Do You Need the Label?

It’s human nature to want to belong to a group. And in a community where people are defined by labels–Soft Autumn, Tawny Spring, Soft Dramatic–sometimes it seems like finding out your label and being able to belong to a group of women who identify with the same label as you become more important than what the labels are supposed to do, which is help you find a flattering personal style.

Belle Northrup, the originator of using yin and yang to describe women and clothing, eschewed labels altogether.

…each of her individual traits depends upon the others and forms the sum total of her personality. We will not then rate this person as a “type” because she has blonde hair or is tall and willowy–partial and inadequate judgements–but we will form a picture of her in her completeness. No one part will be overemphasized, and a fairer, broader basis for dress selection will be established.

I have a good idea of my types in Kibbe and Sci\ART and Zyla. Sometimes I think about exploring other systems–Caygill, for example. But then I realize that there’s nothing another system would add that I can’t find in the combination of types I already have. It would be more of an exercise for the purpose of finding a label than something that will help me to understand my style needs better.

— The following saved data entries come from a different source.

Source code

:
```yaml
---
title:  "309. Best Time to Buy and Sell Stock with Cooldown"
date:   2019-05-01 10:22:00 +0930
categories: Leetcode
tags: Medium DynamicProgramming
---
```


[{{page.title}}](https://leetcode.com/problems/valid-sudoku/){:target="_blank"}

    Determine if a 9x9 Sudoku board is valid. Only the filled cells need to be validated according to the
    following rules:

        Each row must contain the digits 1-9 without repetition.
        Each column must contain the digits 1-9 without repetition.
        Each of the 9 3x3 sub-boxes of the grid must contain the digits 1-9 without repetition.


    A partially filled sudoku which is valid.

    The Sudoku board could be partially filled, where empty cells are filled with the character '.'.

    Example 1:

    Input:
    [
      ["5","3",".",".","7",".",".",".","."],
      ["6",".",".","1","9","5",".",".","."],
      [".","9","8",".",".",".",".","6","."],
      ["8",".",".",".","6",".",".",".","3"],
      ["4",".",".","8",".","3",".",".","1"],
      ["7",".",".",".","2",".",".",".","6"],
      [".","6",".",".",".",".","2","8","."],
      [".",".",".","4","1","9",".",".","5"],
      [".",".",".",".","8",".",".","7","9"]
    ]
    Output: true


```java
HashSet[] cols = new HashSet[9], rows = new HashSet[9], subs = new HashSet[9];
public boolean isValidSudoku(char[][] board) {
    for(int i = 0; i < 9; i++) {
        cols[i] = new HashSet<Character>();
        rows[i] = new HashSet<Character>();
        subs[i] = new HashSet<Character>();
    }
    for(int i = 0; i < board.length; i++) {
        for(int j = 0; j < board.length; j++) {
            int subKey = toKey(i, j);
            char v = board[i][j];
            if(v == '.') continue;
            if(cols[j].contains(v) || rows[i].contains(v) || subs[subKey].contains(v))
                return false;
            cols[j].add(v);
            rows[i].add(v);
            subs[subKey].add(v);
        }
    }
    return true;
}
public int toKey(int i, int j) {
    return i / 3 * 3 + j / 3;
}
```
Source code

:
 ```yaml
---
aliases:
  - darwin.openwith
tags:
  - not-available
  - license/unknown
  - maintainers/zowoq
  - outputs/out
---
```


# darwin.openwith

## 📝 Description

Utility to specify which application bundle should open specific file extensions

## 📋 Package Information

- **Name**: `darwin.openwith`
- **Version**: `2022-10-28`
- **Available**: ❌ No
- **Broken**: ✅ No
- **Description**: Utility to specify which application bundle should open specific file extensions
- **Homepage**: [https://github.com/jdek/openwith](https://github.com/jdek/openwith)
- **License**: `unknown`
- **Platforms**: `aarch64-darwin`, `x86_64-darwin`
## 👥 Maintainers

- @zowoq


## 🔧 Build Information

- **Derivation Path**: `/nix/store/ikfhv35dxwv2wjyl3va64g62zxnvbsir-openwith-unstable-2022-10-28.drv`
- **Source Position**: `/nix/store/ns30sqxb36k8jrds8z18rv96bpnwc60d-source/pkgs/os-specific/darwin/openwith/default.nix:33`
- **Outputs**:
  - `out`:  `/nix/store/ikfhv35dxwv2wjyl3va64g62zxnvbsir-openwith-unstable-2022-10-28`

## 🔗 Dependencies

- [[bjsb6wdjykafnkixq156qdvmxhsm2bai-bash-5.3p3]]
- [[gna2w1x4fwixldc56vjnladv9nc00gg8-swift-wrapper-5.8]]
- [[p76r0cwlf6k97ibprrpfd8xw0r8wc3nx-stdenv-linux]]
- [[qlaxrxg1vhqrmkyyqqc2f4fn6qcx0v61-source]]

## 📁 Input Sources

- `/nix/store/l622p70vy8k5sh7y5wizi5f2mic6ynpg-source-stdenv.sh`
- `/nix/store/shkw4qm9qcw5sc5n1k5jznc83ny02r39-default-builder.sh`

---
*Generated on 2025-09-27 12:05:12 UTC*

If you’re active in the color and style community, sometimes the focus shifts from what we’re actually supposedly here to do, which is refine our personal styles, and it becomes more about the community itself, and being able to say definitively what we are. You want to be able to participate in the roll call, and say you’re a DC-VS-BW-T4. But we shouldn’t lose sight of the fact that these types are all really just tools to help us dress better, and if you already know enough to know that your style is as good as it’s going to get, one more definition isn’t going to change anything.

So if you already have your style pretty sorted out, and you’re stressing over your Kibbe type (or your Zyla archetype, or your Kitchener essences), I would stop a minute and ask yourself if this information is really vital, or if you just want to be able to say what you are. If it’s the latter, I’d question if it’s something worth stressing over.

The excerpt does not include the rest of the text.